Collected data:

:::::

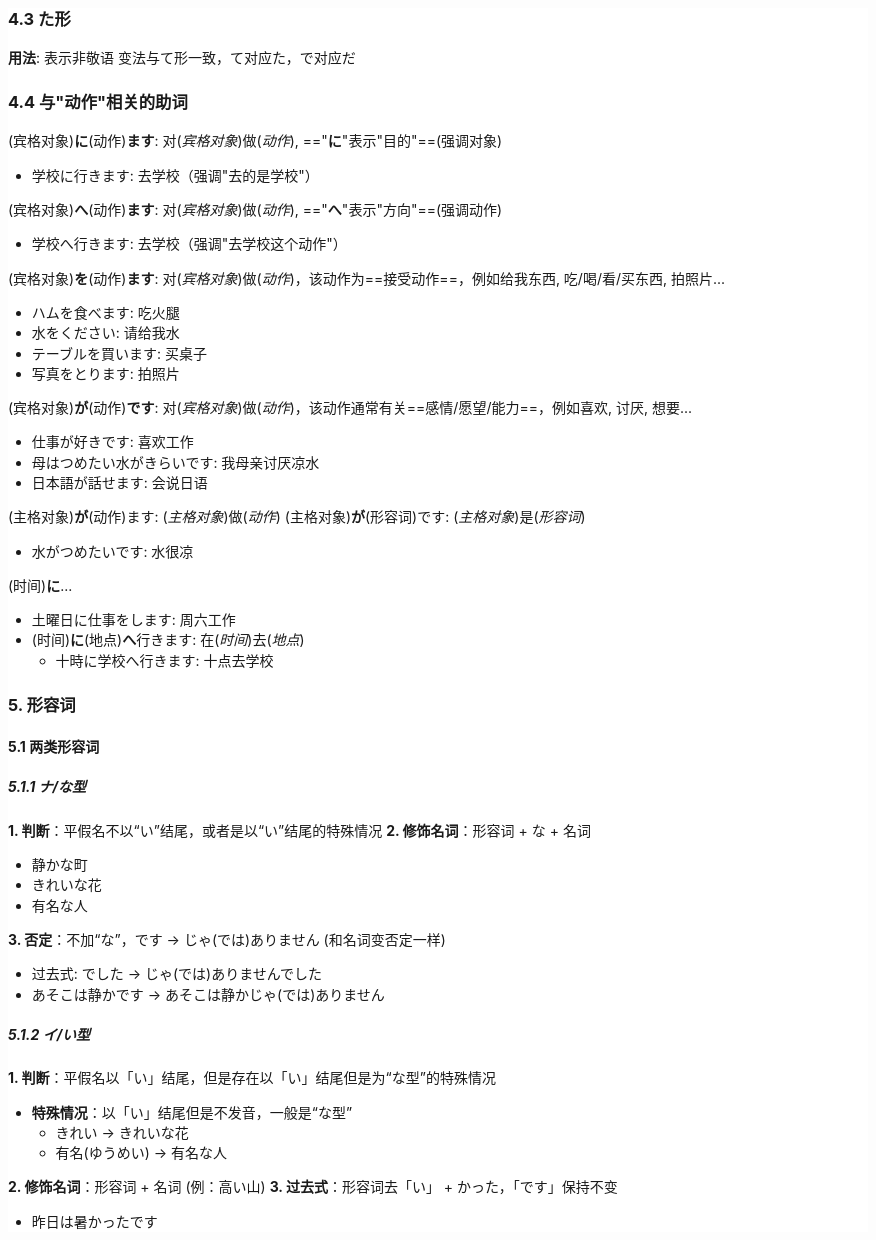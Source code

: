 ### 4.3 た形
**用法**: 表示非敬语
变法与て形一致，て对应た，で对应だ

### 4.4 与"动作"相关的助词
(宾格对象)**に**(动作)**ます**: 对(*宾格对象*)做(*动作*), =="**に**"表示"目的"==(强调对象)
- 学校に行きます: 去学校（强调"去的是学校"）

(宾格对象)**へ**(动作)**ます**: 对(*宾格对象*)做(*动作*), =="**へ**"表示"方向"==(强调动作)
- 学校へ行きます: 去学校（强调"去学校这个动作"）

(宾格对象)**を**(动作)**ます**: 对(*宾格对象*)做(*动作*)，该动作为==接受动作==，例如给我东西, 吃/喝/看/买东西, 拍照片...
- ハムを食べます: 吃火腿
- 水をください: 请给我水
- テーブルを買います: 买桌子
- 写真をとります: 拍照片

(宾格对象)**が**(动作)**です**: 对(*宾格对象*)做(*动作*)，该动作通常有关==感情/愿望/能力==，例如喜欢, 讨厌, 想要...
- 仕事が好きです: 喜欢工作
- 母はつめたい水がきらいです: 我母亲讨厌凉水
- 日本語が話せます: 会说日语

(主格对象)**が**(动作)ます: (*主格对象*)做(*动作*)
(主格对象)**が**(形容词)です: (*主格对象*)是(*形容词*)
- 水がつめたいです: 水很凉

(时间)**に**...
- 土曜日に仕事をします: 周六工作
- (时间)**に**(地点)**へ**行きます: 在(*时间*)去(*地点*)
    - 十時に学校へ行きます: 十点去学校

### 5. 形容词
#### 5.1 两类形容词
##### 5.1.1 ナ/な型
**1. 判断**：平假名不以“い”结尾，或者是以“い”结尾的特殊情况
**2. 修饰名词**：形容词 + な + 名词
- 静かな町
- きれいな花
- 有名な人

**3. 否定**：不加“な”，です $\to$ じゃ(では)ありません (和名词变否定一样)
- 过去式: でした $\to$ じゃ(では)ありませんでした
- あそこは静かです $\to$ あそこは静かじゃ(では)ありません

##### 5.1.2 イ/い型
**1. 判断**：平假名以「い」结尾，但是存在以「い」结尾但是为“な型”的特殊情况
- **特殊情况**：以「い」结尾但是不发音，一般是“な型”
  - きれい $\to$ きれいな花
  - 有名(ゆうめい) $\to$ 有名な人

**2. 修饰名词**：形容词 + 名词 (例：高い山)
**3. 过去式**：形容词去「い」 + かった，「です」保持不变
- 昨日は暑かったです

:::::

Set down the records again verbatim, with no pictures.

Source code

: ### 4.3 た形
**用法**: 表示非敬语
变法与て形一致，て对应た，で对应だ

### 4.4 与"动作"相关的助词
(宾格对象)**に**(动作)**ます**: 对(*宾格对象*)做(*动作*), =="**に**"表示"目的"==(强调对象)
- 学校に行きます: 去学校（强调"去的是学校"）

(宾格对象)**へ**(动作)**ます**: 对(*宾格对象*)做(*动作*), =="**へ**"表示"方向"==(强调动作)
- 学校へ行きます: 去学校（强调"去学校这个动作"）

(宾格对象)**を**(动作)**ます**: 对(*宾格对象*)做(*动作*)，该动作为==接受动作==，例如给我东西, 吃/喝/看/买东西, 拍照片...
- ハムを食べます: 吃火腿
- 水をください: 请给我水
- テーブルを買います: 买桌子
- 写真をとります: 拍照片

(宾格对象)**が**(动作)**です**: 对(*宾格对象*)做(*动作*)，该动作通常有关==感情/愿望/能力==，例如喜欢, 讨厌, 想要...
- 仕事が好きです: 喜欢工作
- 母はつめたい水がきらいです: 我母亲讨厌凉水
- 日本語が話せます: 会说日语

(主格对象)**が**(动作)ます: (*主格对象*)做(*动作*)
(主格对象)**が**(形容词)です: (*主格对象*)是(*形容词*)
- 水がつめたいです: 水很凉

(时间)**に**...
- 土曜日に仕事をします: 周六工作
- (时间)**に**(地点)**へ**行きます: 在(*时间*)去(*地点*)
    - 十時に学校へ行きます: 十点去学校

### 5. 形容词
#### 5.1 两类形容词
##### 5.1.1 ナ/な型
**1. 判断**：平假名不以“い”结尾，或者是以“い”结尾的特殊情况
**2. 修饰名词**：形容词 + な + 名词
- 静かな町
- きれいな花
- 有名な人

**3. 否定**：不加“な”，です $\to$ じゃ(では)ありません (和名词变否定一样)
- 过去式: でした $\to$ じゃ(では)ありませんでした
- あそこは静かです $\to$ あそこは静かじゃ(では)ありません

##### 5.1.2 イ/い型
**1. 判断**：平假名以「い」结尾，但是存在以「い」结尾但是为“な型”的特殊情况
- **特殊情况**：以「い」结尾但是不发音，一般是“な型”
  - きれい $\to$ きれいな花
  - 有名(ゆうめい) $\to$ 有名な人

**2. 修饰名词**：形容词 + 名词 (例：高い山)
**3. 过去式**：形容词去「い」 + かった，「です」保持不变
- 昨日は暑かったです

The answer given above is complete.